Collared Doves are not native to these shores. The first one to be seen in Britain was in the 1950s but they spread rapidly and are now a common sight. They are essentially a greyish pink with a black ring around the neck.
The most common of the pigeon and dove family is the Wood Pigeon, a bird that is often not very popular with farmers and gardeners! They are essentially various shades of grey, black and pink, but the distinctive features are a significant white wing bar in flight and a white ring around the neck. The other pigeon likely to be seen in our area is the Stock Dove. These birds are also essentially grey and the distinctive feature is that in flight their grey wings are edged all round with black. Unlike the Wood Pigeon they have no wing bar. Recently I have seen quite a few foraging in the fields of the Hollingbourne Meadows Trust, which has been good to see.

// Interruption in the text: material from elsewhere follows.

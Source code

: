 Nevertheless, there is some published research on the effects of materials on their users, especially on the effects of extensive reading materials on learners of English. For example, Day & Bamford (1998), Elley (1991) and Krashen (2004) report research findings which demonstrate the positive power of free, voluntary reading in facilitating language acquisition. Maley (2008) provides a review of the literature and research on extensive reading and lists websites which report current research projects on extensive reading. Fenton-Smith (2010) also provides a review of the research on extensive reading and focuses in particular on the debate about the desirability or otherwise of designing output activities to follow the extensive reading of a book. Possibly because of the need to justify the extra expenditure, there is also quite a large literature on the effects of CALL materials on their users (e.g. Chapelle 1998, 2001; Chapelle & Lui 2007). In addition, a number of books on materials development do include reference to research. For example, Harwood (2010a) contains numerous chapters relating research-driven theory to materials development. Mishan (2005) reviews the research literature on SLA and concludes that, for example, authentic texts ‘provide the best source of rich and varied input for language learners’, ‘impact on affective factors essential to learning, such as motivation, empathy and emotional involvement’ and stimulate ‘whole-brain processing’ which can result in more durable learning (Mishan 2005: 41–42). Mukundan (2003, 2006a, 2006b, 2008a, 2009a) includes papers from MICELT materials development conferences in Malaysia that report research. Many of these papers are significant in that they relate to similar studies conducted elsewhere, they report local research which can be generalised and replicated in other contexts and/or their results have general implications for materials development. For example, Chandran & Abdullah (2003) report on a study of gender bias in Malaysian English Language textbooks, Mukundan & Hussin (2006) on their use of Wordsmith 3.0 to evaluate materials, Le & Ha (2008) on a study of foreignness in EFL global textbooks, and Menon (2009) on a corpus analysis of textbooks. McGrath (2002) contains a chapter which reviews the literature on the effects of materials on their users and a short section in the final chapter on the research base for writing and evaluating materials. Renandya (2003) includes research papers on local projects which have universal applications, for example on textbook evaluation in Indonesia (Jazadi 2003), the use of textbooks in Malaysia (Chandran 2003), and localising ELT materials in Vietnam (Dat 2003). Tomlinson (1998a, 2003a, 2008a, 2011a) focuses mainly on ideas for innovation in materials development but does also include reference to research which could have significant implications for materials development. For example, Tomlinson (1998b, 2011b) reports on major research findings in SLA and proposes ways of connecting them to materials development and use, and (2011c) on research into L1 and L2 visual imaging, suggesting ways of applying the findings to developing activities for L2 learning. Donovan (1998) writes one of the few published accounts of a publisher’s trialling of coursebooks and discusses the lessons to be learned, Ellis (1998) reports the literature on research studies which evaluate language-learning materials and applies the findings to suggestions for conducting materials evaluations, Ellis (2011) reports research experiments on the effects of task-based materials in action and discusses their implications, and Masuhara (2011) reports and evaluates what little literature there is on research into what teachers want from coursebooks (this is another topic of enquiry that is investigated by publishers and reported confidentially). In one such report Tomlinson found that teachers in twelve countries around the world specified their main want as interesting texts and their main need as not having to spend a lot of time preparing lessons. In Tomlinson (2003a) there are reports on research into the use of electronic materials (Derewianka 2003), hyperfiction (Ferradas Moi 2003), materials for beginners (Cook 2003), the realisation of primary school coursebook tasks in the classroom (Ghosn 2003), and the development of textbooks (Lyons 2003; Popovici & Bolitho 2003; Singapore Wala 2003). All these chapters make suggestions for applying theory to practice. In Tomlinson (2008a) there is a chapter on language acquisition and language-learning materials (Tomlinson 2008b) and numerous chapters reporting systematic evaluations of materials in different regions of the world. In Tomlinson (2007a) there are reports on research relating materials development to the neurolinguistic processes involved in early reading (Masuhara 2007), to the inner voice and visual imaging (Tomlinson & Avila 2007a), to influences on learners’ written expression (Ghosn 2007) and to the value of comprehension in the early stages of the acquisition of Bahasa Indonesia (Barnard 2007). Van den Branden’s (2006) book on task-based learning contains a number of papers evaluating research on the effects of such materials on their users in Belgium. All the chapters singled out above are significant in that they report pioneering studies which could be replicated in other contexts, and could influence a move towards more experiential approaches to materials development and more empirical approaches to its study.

Turtle Doves are summer visitors and have become very rare in recent years. The habitats of Hollingbourne have never really been suitable for them as they prefer marsh and reedland. Their distinctive feature is that their call is similar to the purr of a cat! In appearance they are similar to a Collared Dove but with more markings on their body and wings.
The only other pigeon that may be seen in Kent is the Feral Pigeon. This is essentially the domesticated version of the Rock Dove, found in some coastal regions in the west of Britain. However many have inter-bred with Feral Pigeons and pure strains of Rock Doves can be hard to find. Feral Pigeons are essentially ‘London Pigeons’ and come in a variety of colours!
As summer drifts into autumn there will be much else to enjoy in the fields, gardens and woodlands of our villages.